Flow Control	The server has rejected the command because it wishes to control the rate at which the client sends commands and/or makes connections.	421 Please slow down	Slow down the rate at which connections are made to the server.
Address Problems	The server has rejected the message because it is addressed to a non-existent or otherwise unreachable recipient. This response may be temporary or permanent in nature.	550 Invalid recipient	For permanent address errors, do not try to send to the address again; remove it from your address book or mailing list. For temporary errors, try again later.

Mapping Responses to Categories

SMTP responses are mapped to categories using a text classification system. Any form of classification system can be used; however, we recommend the use of a heuristic (i.e. rules-based) approach versus “fuzzier” approaches such as neural networks and other machine learning techniques because:

The number of possible “important” responses is small (and therefore reasonably catalogued by human operators); and,
Email receivers tend to be very specific in their responses, and small variations that might be missed by an automated classified are highly significant.

Dealing with Changing Responses

Email receivers change their SMTP responses regularly. Anti-spam policies can change frequently, and system administrators often make small but important modifications to SMTP responses. Large receivers (e.g. AOL) publish SMTP responses on Postmaster web sites; however, these sites are often not completely up-to-date.

Because of the changing nature of SMTP responses, any response categorization system needs to be capable of updating its rule set to adapt to the changes as they happen. Ideally, a global set of response categorization rules can be pushed out to the client email server whenever necessary, to ensure categorization is always up to date with whatever changes are implemented by email receivers.

Tying SMTP Responses to Sender Reputation

Once we have the capability to categorize SMTP responses, we can use these responses to train a sender behavior system to detect spam-like behavior based on the responses this behavior generates. For example, a spammer is arguably more likely than a legitimate sender to generate permanent message rejection responses.

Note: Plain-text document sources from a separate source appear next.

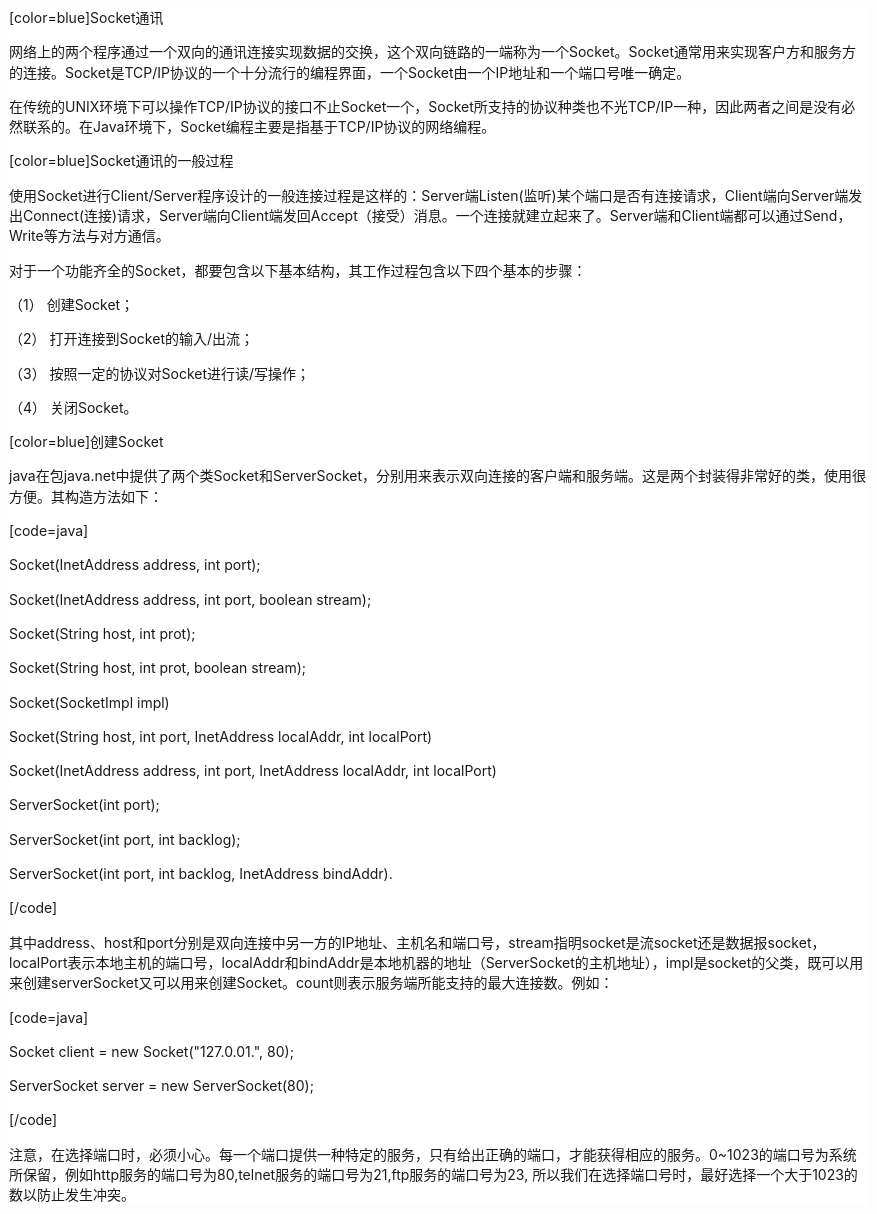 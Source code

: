 [color=blue]Socket通讯

网络上的两个程序通过一个双向的通讯连接实现数据的交换，这个双向链路的一端称为一个Socket。Socket通常用来实现客户方和服务方的连接。Socket是TCP/IP协议的一个十分流行的编程界面，一个Socket由一个IP地址和一个端口号唯一确定。

在传统的UNIX环境下可以操作TCP/IP协议的接口不止Socket一个，Socket所支持的协议种类也不光TCP/IP一种，因此两者之间是没有必然联系的。在Java环境下，Socket编程主要是指基于TCP/IP协议的网络编程。

[color=blue]Socket通讯的一般过程

使用Socket进行Client/Server程序设计的一般连接过程是这样的：Server端Listen(监听)某个端口是否有连接请求，Client端向Server端发出Connect(连接)请求，Server端向Client端发回Accept（接受）消息。一个连接就建立起来了。Server端和Client端都可以通过Send，Write等方法与对方通信。

对于一个功能齐全的Socket，都要包含以下基本结构，其工作过程包含以下四个基本的步骤：

（1） 创建Socket；

（2） 打开连接到Socket的输入/出流；

（3） 按照一定的协议对Socket进行读/写操作；

（4） 关闭Socket。

[color=blue]创建Socket

java在包java.net中提供了两个类Socket和ServerSocket，分别用来表示双向连接的客户端和服务端。这是两个封装得非常好的类，使用很方便。其构造方法如下：

[code=java]

Socket(InetAddress address, int port);

Socket(InetAddress address, int port, boolean stream);

Socket(String host, int prot);

Socket(String host, int prot, boolean stream);

Socket(SocketImpl impl)

Socket(String host, int port, InetAddress localAddr, int localPort)

Socket(InetAddress address, int port, InetAddress localAddr, int localPort)

ServerSocket(int port);

ServerSocket(int port, int backlog);

ServerSocket(int port, int backlog, InetAddress bindAddr).

[/code]

其中address、host和port分别是双向连接中另一方的IP地址、主机名和端口号，stream指明socket是流socket还是数据报socket，localPort表示本地主机的端口号，localAddr和bindAddr是本地机器的地址（ServerSocket的主机地址），impl是socket的父类，既可以用来创建serverSocket又可以用来创建Socket。count则表示服务端所能支持的最大连接数。例如：

[code=java]

Socket client = new Socket("127.0.01.", 80);

ServerSocket server = new ServerSocket(80);

[/code]

注意，在选择端口时，必须小心。每一个端口提供一种特定的服务，只有给出正确的端口，才能获得相应的服务。0~1023的端口号为系统所保留，例如http服务的端口号为80,telnet服务的端口号为21,ftp服务的端口号为23, 所以我们在选择端口号时，最好选择一个大于1023的数以防止发生冲突。
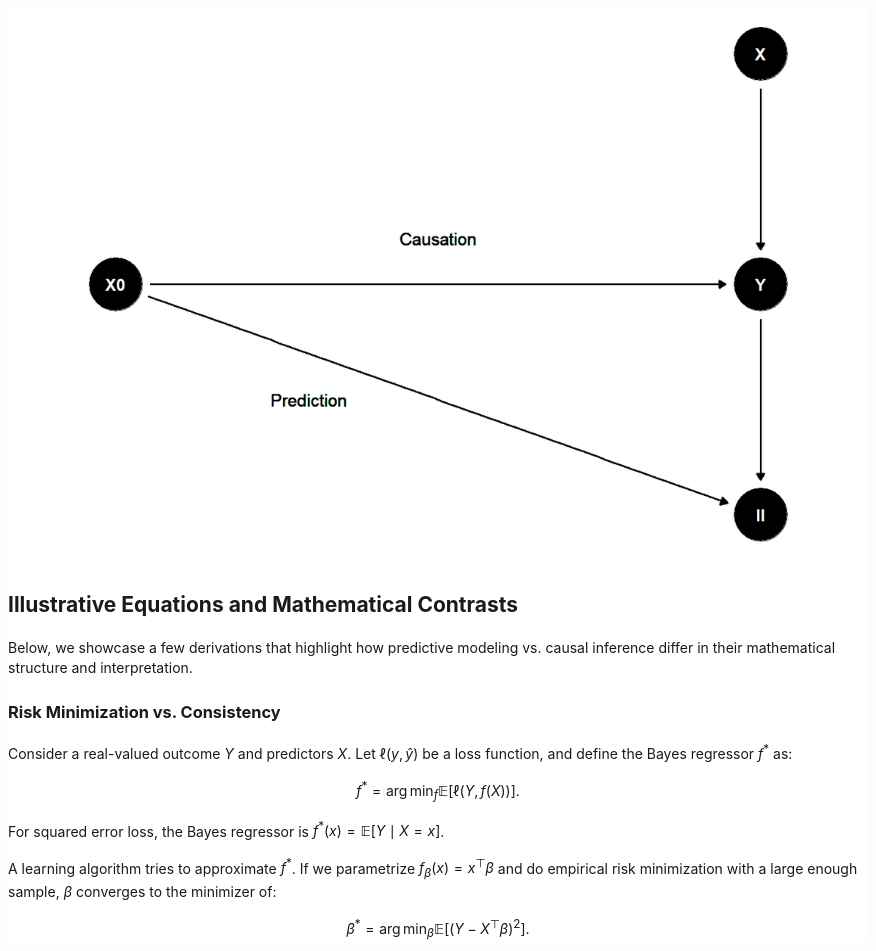 <img src="18-prediction_estimation_files/figure-html/unnamed-chunk-1-1.png" width="90%" style="display: block; margin: auto;" />

## Illustrative Equations and Mathematical Contrasts

Below, we showcase a few derivations that highlight how predictive modeling vs. causal inference differ in their mathematical structure and interpretation.

### Risk Minimization vs. Consistency

Consider a real-valued outcome $Y$ and predictors $X$. Let $\ell(y, \hat{y})$ be a loss function, and define the Bayes regressor $f^*$ as:

$$
f^* = \arg \min_f \mathbb{E}[\ell(Y, f(X))].
$$

For squared error loss, the Bayes regressor is $f^*(x) = \mathbb{E}[Y \mid X = x]$.

A learning algorithm tries to approximate $f^*$. If we parametrize $f_\beta(x) = x^\top \beta$ and do empirical risk minimization with a large enough sample, $\beta$ converges to the minimizer of:

$$
\beta^* = \arg \min_\beta \mathbb{E}[(Y - X^\top \beta)^2].
$$
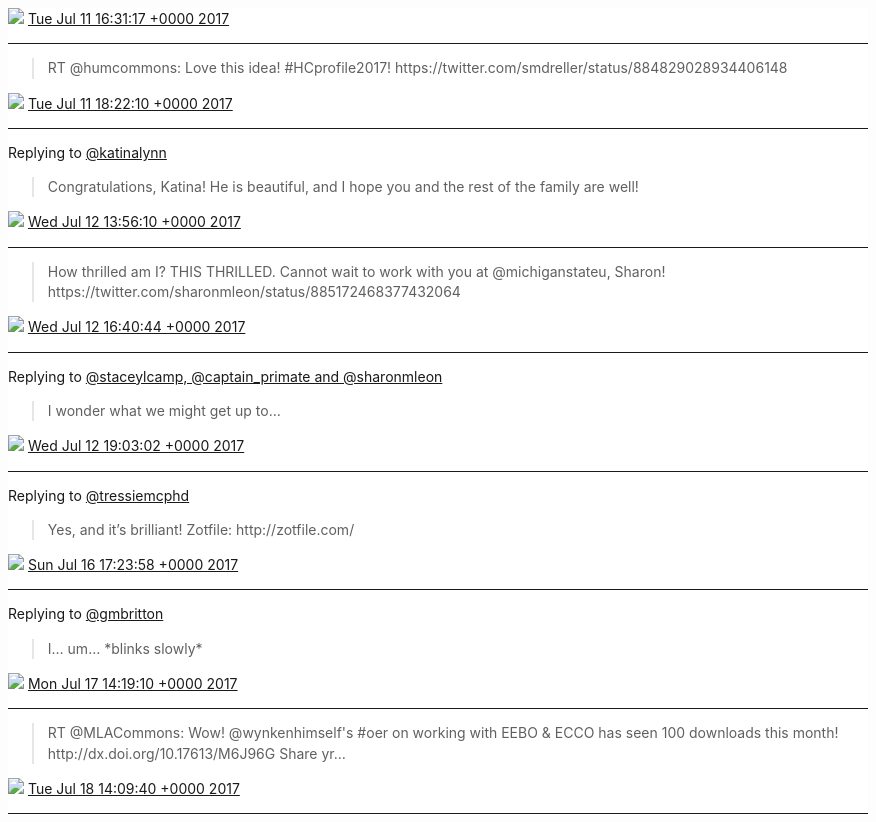 <img src="../../media/tweet.ico" width="12" /> [Tue Jul 11 16:31:17 +0000 2017](https://twitter.com/kfitz/status/884812349881896961)

----

> RT @humcommons: Love this idea\! \#HCprofile2017\! https://twitter\.com/smdreller/status/884829028934406148

<img src="../../media/tweet.ico" width="12" /> [Tue Jul 11 18:22:10 +0000 2017](https://twitter.com/kfitz/status/884840251834945536)

----

Replying to [@katinalynn](https://twitter.com/katinalynn/status/884894610333499394)

> Congratulations, Katina\! He is beautiful, and I hope you and the rest of the family are well\!

<img src="../../media/tweet.ico" width="12" /> [Wed Jul 12 13:56:10 +0000 2017](https://twitter.com/kfitz/status/885135698235453440)

----

> How thrilled am I? THIS THRILLED\. Cannot wait to work with you at @michiganstateu, Sharon\! https://twitter\.com/sharonmleon/status/885172468377432064

<img src="../../media/tweet.ico" width="12" /> [Wed Jul 12 16:40:44 +0000 2017](https://twitter.com/kfitz/status/885177113946533888)

----

Replying to [@staceylcamp, @captain\_primate and @sharonmleon](https://twitter.com/staceylcamp/status/885209240247205888)

> I wonder what we might get up to…

<img src="../../media/tweet.ico" width="12" /> [Wed Jul 12 19:03:02 +0000 2017](https://twitter.com/kfitz/status/885212925606199296)

----

Replying to [@tressiemcphd](https://twitter.com/tressiemcphd/status/886636423079702528)

> Yes, and it’s brilliant\! Zotfile: http://zotfile\.com/

<img src="../../media/tweet.ico" width="12" /> [Sun Jul 16 17:23:58 +0000 2017](https://twitter.com/kfitz/status/886637543957114880)

----

Replying to [@gmbritton](https://twitter.com/gmbritton/status/886943095719428099)

> I… um… \*blinks slowly\*

<img src="../../media/tweet.ico" width="12" /> [Mon Jul 17 14:19:10 +0000 2017](https://twitter.com/kfitz/status/886953426361487361)

----

> RT @MLACommons: Wow\! @wynkenhimself's \#oer on working with EEBO &amp; ECCO has seen 100 downloads this month\! http://dx\.doi\.org/10\.17613/M6J96G Share yr…

<img src="../../media/tweet.ico" width="12" /> [Tue Jul 18 14:09:40 +0000 2017](https://twitter.com/kfitz/status/887313425306722304)

----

Each time a sender generates an SMTP error response, we take the category of that response and increment a time-based counter (i.e. statistic) indicating that the sender has been responsible for that response. Later, in a policy system, we can inspect the response statistics for each sender before attempting to deliver a message, and make a decision as to whether the sender has been responsible for too many spam-like responses.

Conclusion

Email servers – particularly at large email providers such as AOL and Gmail – provide valuable insights in the error messages they return during SMTP sessions. By categorizing and tracking these responses, it’s possible for email senders to determine when a given user is starting to behave like a spammer. Response categorization allows us to detect spammers more quickly and accurately than if we analyze message content and sender behavior alone.